As Brian Goldfarb explained, "Today, the typical workflow for designers and developers working together is, the designer works in Photoshop, marks up a comp, throws it over the walls to the developer, who then implements that, shows it to the designer, and they go, 'Wait a second, that's not at all what I envisioned!' There's this sort of 'Lost in Translation Syndrome' that's going on."
The hope now is that both sets of tools - Expression and Visual Studio - can complement one another at one level, and interface at another.

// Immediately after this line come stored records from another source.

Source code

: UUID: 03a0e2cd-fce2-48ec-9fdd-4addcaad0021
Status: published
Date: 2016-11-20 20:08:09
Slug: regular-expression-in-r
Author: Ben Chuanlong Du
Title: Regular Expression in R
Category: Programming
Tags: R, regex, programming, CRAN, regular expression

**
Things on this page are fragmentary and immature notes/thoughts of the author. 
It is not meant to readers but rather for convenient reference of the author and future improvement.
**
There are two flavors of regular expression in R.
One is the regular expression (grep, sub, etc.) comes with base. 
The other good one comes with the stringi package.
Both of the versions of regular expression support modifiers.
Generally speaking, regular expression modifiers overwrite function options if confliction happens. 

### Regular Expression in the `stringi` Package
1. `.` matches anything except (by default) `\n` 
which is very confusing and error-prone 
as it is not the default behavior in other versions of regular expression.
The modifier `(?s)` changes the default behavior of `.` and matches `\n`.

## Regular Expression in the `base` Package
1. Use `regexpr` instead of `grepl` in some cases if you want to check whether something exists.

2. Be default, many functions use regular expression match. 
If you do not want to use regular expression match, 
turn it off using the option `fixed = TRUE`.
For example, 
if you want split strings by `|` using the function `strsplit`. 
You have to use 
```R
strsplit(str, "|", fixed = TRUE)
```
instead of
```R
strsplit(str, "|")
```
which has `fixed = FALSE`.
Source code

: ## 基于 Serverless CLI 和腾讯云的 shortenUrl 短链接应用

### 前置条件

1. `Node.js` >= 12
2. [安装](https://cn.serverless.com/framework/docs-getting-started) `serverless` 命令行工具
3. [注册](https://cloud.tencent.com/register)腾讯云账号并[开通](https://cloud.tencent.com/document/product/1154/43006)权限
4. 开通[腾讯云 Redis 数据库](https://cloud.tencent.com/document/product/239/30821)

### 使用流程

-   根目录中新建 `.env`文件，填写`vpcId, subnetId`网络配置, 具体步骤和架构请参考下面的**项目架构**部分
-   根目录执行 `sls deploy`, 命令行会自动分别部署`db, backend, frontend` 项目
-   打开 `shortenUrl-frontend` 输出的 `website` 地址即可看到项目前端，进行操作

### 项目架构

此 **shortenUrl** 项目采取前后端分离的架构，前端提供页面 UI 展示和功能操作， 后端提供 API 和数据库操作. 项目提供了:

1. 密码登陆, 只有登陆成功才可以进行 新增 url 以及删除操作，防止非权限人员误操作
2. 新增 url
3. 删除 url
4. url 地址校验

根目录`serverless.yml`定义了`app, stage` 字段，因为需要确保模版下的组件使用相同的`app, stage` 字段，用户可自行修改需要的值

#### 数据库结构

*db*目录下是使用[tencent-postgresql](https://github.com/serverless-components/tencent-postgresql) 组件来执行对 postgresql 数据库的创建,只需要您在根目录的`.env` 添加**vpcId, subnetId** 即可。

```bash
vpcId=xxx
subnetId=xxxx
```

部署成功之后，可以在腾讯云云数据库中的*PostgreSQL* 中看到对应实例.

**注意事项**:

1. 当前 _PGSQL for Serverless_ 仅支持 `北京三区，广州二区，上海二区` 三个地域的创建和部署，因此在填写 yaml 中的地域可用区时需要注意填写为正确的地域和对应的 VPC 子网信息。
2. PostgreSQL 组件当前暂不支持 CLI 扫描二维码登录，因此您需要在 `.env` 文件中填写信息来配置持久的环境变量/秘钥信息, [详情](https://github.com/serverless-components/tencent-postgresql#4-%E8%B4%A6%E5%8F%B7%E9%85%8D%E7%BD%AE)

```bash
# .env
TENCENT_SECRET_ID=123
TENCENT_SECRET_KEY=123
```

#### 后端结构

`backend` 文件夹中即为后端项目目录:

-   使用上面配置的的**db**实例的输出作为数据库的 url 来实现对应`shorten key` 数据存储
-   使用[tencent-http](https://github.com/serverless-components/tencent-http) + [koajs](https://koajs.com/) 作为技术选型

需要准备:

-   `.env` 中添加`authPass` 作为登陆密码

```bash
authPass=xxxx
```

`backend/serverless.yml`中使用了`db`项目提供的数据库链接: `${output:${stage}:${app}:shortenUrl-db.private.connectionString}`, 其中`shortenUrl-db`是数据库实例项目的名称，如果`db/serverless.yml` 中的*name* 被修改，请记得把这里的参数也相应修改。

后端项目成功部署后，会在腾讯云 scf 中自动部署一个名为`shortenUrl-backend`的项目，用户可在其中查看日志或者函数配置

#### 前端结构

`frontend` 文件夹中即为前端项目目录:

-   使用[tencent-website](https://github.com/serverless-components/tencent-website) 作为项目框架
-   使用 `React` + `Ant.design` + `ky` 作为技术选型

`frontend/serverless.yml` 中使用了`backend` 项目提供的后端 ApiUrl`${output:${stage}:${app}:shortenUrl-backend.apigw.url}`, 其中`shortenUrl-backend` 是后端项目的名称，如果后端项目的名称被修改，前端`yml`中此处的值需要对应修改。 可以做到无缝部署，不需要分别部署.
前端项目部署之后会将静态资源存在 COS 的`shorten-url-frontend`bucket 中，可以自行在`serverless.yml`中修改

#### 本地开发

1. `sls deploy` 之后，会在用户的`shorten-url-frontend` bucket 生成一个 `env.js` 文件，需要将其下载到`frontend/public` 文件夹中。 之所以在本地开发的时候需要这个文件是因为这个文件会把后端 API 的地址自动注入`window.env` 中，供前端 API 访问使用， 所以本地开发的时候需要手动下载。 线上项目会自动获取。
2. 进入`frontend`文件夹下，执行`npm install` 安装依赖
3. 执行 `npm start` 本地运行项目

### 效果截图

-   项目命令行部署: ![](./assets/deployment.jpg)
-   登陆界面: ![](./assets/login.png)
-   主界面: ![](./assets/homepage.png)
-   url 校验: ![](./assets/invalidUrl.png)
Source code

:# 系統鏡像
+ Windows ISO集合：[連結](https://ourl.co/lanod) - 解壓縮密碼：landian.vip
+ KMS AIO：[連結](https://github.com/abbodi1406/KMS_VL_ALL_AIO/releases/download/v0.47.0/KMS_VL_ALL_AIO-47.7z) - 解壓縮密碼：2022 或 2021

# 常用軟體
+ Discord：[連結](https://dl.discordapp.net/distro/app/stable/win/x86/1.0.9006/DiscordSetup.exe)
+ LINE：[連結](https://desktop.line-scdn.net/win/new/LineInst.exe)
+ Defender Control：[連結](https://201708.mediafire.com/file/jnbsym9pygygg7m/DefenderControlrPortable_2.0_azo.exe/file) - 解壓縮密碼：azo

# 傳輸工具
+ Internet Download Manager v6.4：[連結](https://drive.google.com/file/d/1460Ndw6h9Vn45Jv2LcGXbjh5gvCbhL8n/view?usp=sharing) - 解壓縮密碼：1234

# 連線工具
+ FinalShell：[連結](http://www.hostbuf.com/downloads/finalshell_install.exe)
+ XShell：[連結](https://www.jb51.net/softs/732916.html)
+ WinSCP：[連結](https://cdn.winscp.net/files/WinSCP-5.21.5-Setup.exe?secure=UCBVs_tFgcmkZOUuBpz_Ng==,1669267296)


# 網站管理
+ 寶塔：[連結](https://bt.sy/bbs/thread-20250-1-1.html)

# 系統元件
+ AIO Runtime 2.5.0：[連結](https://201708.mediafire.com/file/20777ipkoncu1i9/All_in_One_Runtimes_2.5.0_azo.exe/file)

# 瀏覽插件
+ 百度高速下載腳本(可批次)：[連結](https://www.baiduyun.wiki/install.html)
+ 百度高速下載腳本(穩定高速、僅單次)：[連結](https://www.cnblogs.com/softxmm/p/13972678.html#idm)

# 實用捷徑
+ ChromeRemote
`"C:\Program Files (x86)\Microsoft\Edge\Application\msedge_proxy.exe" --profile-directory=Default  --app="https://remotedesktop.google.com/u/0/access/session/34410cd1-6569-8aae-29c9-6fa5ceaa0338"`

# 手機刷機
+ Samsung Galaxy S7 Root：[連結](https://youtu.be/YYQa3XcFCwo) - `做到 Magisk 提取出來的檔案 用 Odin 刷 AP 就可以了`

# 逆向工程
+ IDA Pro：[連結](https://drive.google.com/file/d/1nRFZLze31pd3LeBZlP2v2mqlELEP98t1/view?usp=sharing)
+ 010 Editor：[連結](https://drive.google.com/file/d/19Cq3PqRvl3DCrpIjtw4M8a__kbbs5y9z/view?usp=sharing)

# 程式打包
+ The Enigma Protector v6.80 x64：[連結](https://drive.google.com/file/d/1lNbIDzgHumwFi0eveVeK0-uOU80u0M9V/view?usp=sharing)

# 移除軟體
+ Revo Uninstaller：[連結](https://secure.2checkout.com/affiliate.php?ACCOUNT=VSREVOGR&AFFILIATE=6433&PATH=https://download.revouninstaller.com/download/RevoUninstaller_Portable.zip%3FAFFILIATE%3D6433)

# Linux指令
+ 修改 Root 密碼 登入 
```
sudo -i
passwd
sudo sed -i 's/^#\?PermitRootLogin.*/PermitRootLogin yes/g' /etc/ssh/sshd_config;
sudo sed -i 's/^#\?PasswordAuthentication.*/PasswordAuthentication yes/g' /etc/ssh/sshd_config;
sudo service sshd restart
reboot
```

"The designers are working in Expression Studio using the visual metaphors and interactive design elements that they're used to; the developers are working in Visual Studio using XAML directly and using code, but they're all working and collaborating on the same project," he remarked. "So no longer do they have a lost-in-translation issue; we do have a round-tripping story that eliminates some of these discrepancies and what happens in the modern process today.
"We don't want people to have to rip-and-replace. They can take their existing skills in HTML and JavaScript. They can take their existing skills with XAML, and bring all of those to bear on building these new media experiences and RIAs on the Web using Silverlight, and using common tools," outlined Goldfarb.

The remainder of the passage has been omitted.